With each passing year, Piedmont continues to see freshman classes that grow in size on the Demorest campus. According to President Mellichamp, larger classes have been enrolling in Demorest and student retention has also been growing in the past year, due to many new policies and accommodations that have been made in regards to students.

“Four years ago I hired a national consulting company to work with us on how to market ourselves and best utilize our scholarship money,” said President Mellichamp. “That company works with our admissions staff, financial aid, and athletics. Across the board they work at ways that we can grow our freshman class, and not just grow the class, but attract strong students academically.”

Two years ago, the college also went through a rebranding process to become even more appealing to students, including a redo of the website.

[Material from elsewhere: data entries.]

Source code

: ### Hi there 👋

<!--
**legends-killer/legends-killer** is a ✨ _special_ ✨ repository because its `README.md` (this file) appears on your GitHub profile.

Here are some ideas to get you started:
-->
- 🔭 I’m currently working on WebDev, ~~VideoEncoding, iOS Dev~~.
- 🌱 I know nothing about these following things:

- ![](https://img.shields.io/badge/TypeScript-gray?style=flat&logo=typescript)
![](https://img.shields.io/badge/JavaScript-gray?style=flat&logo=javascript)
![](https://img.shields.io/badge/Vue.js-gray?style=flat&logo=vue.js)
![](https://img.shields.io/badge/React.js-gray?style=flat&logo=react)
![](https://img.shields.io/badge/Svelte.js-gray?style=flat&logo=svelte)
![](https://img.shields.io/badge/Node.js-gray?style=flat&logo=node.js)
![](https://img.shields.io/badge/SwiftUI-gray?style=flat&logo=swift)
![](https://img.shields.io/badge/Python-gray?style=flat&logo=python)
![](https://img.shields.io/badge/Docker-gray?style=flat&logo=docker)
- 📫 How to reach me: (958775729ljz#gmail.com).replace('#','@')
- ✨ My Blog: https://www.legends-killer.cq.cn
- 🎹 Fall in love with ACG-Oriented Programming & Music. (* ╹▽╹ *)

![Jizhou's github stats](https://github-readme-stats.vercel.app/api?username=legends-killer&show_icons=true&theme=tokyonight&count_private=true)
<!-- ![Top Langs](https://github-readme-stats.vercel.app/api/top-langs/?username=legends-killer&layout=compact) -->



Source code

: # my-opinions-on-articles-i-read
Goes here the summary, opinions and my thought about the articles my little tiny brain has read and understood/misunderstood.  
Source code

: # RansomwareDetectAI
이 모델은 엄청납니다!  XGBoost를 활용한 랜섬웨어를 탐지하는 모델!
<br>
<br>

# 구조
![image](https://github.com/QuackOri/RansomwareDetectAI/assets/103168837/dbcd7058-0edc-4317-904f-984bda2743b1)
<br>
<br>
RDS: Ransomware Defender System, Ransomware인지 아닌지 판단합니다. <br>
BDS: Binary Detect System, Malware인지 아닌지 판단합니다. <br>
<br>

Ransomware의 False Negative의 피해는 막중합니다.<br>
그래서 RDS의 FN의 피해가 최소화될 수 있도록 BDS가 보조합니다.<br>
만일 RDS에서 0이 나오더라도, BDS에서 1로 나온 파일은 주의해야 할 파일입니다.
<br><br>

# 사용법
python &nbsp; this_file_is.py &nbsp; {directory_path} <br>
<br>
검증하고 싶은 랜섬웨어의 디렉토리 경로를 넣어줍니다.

“When I got here my freshman year, Piedmont’s website was boring and not aesthetically pleasing,” said senior mass communications major Lauren Bartlett. “But when they redid it, they incorporated a lot more photos and it’s much better to look at, which I think will engage prospective students.”

Another way that Piedmont has attracted new students is by becoming a member of the common application, according to President Mellichamp. The common app is an undergraduate college admission application that allows applicants to apply to almost 700 colleges and universities in 48 states as well as the District of Columbia, Canada, China and European countries.

“This administration has a number of goals, but one of those is that we want to grow the undergraduate residential population in Demorest,” said Mellichamp. “We think that’s the true measure by which any college is evaluated.”

The resident population is currently approaching 700 students, and according to Mellichamp, they are hoping that it continues to grow. Some of the factors that have helped student retention grow are the new infrastructure that the college has built, including the Student Commons and the Village, which is now at 60 percent occupancy, according to Mellichamp. Along with the Village, came a new alcohol policy. According to the housing contract for Village residents, alcohol is permitted for guests 21 and over.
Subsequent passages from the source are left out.